Tuesday, October 13, 2009

Cellular DNS Lookup Cost

I have been working with a customer using two cellular devices with a DDNS provider, so the 'Client/Master' device used a DNS name to connect to the remote 'Server/Slave' device.

Cost #1 - added delay
The first cost they were seeing was added time lag to open a connection.
  • To open a TCP socket between two idle (but connected) cellular devices requires each device to be "unparked" by their cell tower. So the client device would need to request a resource and be assigned it by the local cell tower - this can require 2 to 5 seconds.
  • Next, a DNS query would be sent and a response would be required.
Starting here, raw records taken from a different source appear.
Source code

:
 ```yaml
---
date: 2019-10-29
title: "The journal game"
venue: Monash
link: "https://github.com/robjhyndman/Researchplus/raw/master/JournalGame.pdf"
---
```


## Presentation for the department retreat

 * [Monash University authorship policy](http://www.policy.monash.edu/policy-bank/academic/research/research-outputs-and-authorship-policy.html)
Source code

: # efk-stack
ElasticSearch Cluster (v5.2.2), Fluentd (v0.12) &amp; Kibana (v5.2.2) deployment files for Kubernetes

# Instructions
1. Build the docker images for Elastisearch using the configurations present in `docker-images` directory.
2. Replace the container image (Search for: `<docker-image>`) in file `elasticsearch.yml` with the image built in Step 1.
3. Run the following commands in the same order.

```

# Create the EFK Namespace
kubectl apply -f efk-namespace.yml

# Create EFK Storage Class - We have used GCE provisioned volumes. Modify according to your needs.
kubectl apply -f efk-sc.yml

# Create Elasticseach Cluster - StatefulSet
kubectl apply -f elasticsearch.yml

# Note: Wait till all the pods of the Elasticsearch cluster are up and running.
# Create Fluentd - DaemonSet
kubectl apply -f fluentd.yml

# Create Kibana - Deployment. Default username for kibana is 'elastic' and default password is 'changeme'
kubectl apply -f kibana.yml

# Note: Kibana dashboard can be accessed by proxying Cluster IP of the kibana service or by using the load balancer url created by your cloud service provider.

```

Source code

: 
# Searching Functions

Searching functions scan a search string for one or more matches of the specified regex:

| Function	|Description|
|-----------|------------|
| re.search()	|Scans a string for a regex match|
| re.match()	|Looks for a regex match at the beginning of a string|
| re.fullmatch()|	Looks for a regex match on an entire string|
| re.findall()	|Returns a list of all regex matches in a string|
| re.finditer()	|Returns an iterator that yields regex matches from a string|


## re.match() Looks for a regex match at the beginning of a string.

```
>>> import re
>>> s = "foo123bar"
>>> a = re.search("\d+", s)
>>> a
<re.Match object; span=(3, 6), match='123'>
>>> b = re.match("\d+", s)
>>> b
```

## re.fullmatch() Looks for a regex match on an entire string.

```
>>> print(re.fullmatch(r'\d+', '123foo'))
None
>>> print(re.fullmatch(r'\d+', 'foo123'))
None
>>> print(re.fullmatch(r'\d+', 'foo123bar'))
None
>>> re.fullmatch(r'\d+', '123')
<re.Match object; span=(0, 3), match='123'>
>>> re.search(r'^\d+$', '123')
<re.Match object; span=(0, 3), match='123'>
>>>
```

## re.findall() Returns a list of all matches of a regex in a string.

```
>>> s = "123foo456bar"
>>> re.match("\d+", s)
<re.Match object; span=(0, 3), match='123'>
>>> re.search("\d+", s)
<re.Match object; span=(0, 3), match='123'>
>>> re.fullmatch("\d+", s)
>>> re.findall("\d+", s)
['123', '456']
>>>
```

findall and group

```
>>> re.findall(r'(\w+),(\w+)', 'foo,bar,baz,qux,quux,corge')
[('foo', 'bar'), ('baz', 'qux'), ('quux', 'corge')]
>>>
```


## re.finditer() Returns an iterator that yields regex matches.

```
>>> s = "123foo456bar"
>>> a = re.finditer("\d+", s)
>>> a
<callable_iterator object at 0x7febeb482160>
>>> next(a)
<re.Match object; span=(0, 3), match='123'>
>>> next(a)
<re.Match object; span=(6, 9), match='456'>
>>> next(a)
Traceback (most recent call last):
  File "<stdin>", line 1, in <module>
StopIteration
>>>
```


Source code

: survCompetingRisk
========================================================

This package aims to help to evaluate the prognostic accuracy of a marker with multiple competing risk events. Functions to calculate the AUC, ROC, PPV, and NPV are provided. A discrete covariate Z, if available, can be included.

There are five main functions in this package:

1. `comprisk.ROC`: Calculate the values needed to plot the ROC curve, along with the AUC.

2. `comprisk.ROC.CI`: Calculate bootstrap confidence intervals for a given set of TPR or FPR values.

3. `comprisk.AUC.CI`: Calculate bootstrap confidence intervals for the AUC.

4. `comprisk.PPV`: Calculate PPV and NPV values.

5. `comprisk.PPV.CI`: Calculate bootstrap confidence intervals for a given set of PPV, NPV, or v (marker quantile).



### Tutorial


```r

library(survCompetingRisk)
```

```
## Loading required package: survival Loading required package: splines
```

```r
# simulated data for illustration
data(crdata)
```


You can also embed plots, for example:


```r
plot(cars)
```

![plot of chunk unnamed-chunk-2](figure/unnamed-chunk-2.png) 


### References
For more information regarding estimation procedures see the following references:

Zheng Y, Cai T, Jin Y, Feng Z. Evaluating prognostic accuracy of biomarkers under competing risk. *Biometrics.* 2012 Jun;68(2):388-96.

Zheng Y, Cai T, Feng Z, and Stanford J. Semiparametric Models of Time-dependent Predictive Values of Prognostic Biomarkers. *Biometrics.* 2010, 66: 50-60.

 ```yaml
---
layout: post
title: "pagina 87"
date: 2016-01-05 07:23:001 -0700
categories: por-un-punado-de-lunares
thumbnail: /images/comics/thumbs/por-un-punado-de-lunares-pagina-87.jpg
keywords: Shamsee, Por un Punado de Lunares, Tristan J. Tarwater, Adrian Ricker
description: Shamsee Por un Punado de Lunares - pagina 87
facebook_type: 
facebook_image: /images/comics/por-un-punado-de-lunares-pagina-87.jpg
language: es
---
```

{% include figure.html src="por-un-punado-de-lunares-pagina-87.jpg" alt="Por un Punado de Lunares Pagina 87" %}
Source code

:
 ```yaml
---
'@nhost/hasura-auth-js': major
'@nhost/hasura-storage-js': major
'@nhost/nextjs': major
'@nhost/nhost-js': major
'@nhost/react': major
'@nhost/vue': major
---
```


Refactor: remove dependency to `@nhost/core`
Some cellular carrier DNS servers don't seem very peppy, so this could add a few more seconds.
  • Then the client device would receive notice from the cell-tower control channel to request a resource and be "unparked"
  • Finally, after "X" seconds of delay and lag the client device would receive confirmation that the socket is open (or it might have given up to fast already & aborted).
So using a DNS name instead of an IP Address might add a few seconds delay - which might be just enough to cause problems. The customer I am working with has a client tool with a hard-coded MAX timeout of 25 seconds, and it seems to often hit this during original socket open. So they have no trouble communicating once the TCP socket is open, but it can be difficult to get the first data packets moving.

Cost #2 - added traffic
Of course the DNS query also adds raw traffic. DNS uses UDP, and a query might be 44 bytes and a response 60 bytes. So 104 bytes extra to open a TCP socket (which can be hundreds of bytes by itself).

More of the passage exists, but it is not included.